Shadow files are specified by the sf=shadow-file-name parameter
on the device statement for the compressed DASD device. The shadow file name
should have spot where the shadow file number will be set. This is
either the character preceding the last period after the last slash or the
last character if there is no period. For example:
0100 3390 disks/linux1.dsk sf=shadows/linux1_*.dsk
There can be up to 8 shadow files in use at any time for an emulated dasd device. The base file is designated file[0] and the shadow files are file[1] to file[8]. The highest numbered file in use at a given time is the current file, where all writes will occur. Track reads start with the current file and proceed down until a file is found that actually contains the track image.

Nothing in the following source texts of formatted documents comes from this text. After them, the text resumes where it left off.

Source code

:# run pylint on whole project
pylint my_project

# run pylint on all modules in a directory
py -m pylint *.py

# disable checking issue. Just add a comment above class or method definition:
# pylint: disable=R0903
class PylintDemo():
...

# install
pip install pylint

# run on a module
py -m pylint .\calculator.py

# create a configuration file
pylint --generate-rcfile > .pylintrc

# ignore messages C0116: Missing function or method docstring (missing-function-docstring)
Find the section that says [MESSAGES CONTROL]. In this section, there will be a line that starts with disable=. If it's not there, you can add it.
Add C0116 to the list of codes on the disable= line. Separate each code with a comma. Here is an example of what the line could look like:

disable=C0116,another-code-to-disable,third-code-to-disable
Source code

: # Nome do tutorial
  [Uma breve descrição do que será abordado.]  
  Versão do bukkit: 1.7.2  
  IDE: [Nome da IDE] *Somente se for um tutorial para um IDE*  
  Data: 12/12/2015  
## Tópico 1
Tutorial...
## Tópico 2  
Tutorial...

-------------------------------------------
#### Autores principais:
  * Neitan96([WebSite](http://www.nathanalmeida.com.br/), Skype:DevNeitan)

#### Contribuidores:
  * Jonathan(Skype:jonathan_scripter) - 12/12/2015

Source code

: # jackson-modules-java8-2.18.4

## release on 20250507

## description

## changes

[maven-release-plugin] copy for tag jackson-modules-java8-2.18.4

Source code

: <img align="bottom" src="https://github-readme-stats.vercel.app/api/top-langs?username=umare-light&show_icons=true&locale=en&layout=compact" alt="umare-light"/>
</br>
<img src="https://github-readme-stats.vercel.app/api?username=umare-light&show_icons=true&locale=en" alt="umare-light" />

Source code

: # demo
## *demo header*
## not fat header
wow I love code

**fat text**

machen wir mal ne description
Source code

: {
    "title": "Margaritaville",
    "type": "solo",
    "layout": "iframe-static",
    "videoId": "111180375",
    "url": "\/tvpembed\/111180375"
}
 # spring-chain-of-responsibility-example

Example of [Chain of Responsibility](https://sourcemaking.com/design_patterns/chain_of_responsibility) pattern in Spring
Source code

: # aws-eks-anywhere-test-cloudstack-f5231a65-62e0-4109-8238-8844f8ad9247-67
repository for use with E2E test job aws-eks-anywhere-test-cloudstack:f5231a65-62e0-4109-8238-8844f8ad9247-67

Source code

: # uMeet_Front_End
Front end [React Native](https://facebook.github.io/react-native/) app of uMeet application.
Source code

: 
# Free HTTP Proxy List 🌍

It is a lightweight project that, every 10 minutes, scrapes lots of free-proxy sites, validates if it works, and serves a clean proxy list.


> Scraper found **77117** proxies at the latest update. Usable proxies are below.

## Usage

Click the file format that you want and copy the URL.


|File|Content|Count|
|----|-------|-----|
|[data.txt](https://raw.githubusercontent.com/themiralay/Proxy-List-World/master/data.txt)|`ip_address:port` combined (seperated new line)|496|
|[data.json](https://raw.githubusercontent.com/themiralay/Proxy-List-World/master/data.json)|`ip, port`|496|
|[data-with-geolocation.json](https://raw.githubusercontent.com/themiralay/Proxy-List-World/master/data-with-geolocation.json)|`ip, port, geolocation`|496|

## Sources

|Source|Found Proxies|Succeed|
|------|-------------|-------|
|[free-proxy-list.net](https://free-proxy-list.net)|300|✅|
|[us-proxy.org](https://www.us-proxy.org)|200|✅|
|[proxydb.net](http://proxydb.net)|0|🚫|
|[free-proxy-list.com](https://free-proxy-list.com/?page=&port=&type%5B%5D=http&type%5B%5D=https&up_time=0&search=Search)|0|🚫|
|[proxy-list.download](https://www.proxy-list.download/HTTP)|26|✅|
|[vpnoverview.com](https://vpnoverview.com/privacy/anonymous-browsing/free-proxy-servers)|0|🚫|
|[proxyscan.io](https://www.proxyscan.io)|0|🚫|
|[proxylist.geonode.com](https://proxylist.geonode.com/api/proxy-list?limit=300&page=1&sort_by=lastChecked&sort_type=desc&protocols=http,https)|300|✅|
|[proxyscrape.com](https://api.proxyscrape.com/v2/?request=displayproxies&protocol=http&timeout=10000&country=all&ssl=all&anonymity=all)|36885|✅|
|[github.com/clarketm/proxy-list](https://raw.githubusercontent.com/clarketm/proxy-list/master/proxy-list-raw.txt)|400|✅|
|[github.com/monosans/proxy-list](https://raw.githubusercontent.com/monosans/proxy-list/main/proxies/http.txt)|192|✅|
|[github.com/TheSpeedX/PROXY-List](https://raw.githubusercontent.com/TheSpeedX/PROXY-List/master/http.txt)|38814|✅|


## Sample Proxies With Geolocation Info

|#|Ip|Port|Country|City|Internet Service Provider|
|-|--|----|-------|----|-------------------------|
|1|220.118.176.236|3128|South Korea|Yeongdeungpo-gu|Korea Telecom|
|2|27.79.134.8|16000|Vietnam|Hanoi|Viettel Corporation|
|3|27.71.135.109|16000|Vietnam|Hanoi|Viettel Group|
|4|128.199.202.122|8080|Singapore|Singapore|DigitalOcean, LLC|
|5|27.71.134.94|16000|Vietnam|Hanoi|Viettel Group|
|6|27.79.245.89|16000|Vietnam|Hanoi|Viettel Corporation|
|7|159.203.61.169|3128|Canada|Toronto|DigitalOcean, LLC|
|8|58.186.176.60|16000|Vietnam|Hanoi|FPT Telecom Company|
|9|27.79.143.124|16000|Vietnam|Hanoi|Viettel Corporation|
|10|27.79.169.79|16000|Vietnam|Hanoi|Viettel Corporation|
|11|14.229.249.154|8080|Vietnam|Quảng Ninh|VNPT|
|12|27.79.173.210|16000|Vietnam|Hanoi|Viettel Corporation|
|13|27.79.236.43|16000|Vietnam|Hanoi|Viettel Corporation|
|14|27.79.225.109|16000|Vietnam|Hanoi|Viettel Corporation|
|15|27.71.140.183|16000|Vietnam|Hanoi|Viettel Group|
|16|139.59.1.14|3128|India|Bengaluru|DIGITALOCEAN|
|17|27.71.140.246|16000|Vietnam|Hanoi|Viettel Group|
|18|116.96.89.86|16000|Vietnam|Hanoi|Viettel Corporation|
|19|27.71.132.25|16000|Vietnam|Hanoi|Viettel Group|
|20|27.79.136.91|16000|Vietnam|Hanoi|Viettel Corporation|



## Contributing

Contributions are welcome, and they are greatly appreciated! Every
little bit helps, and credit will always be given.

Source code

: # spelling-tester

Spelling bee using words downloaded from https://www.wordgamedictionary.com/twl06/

A shadow file contains all the changes made to the emulated dasd since it was created, until the next shadow file is created. The moment of the shadow file's creation can be thought of as a snapshot of the current emulated dasd at that time, because if the shadow file is later removed, then the emulated dasd reverts back to the state it was at when the snapshot was taken.
Using shadow files, you can keep the base file on a read-only device such as cdrom, or change the base file attributes to read-only, ensuring that this file can never be corrupted.
Hercules console commands are provided to add a new shadow file, remove
the current shadow file (with or without backward merge), compress the
curent shadow file, and display the shadow file status and statistics:
sf+ | unit |    Create a new shadow file | |
sf- | unit |    Remove a shadow file with backwards merge | |
sf- | unit | nomerge |    Remove a shadow file without backwards merge |
sfc | unit |    Compress the current file | |
sfd | unit |    Display shadow file status and statistics |
The first 512 bytes of a compressed DASD file contains a device header. The device header contains an eye-catcher that identifies the file type (CKD or FBA and base or shadow). The device type and file size is also specified in this header. The header is identical to the header used for uncompressed CKD files, except for the eye-catcher:
devid | heads | trksize | |||||||||||||
devt | seq | hicyl |   | ||||||||||||
reserved |
The next 512 bytes contains the compressed device header. This contains file usage information such as the amount of free space in the file:
vrm | opts | numl1 | numl2 | size | |||||||||||||
used | ->free | free | largest | ||||||||||||||
number |   | cyls |   | comp | parm | ||||||||||||
reserved |
After the compressed device header is the primary lookup table, also called the level 1 table or l1tab. Each 4 byte unsigned entry in the l1tab contains the file offset of a secondary lookup table or level 2 table or l2tab. The track or block group number being accessed divided by 256 gives the index into the l1tab. That is, each l1tab entry represents 256 tracks or block groups. The number of entries in the l1tab is dependent on the size of the emulated device:
l20 | l21 | l22 | l23 | ||||||||||||
l24 | l25 | l26 | l27 | ||||||||||||
|
|||||||||||||||
l2n-4 | l2n-3 | l2n-2 | l2n-1 |
Following the l1tab, in no particular order, are l2tabs, track or block group images, and free spaces.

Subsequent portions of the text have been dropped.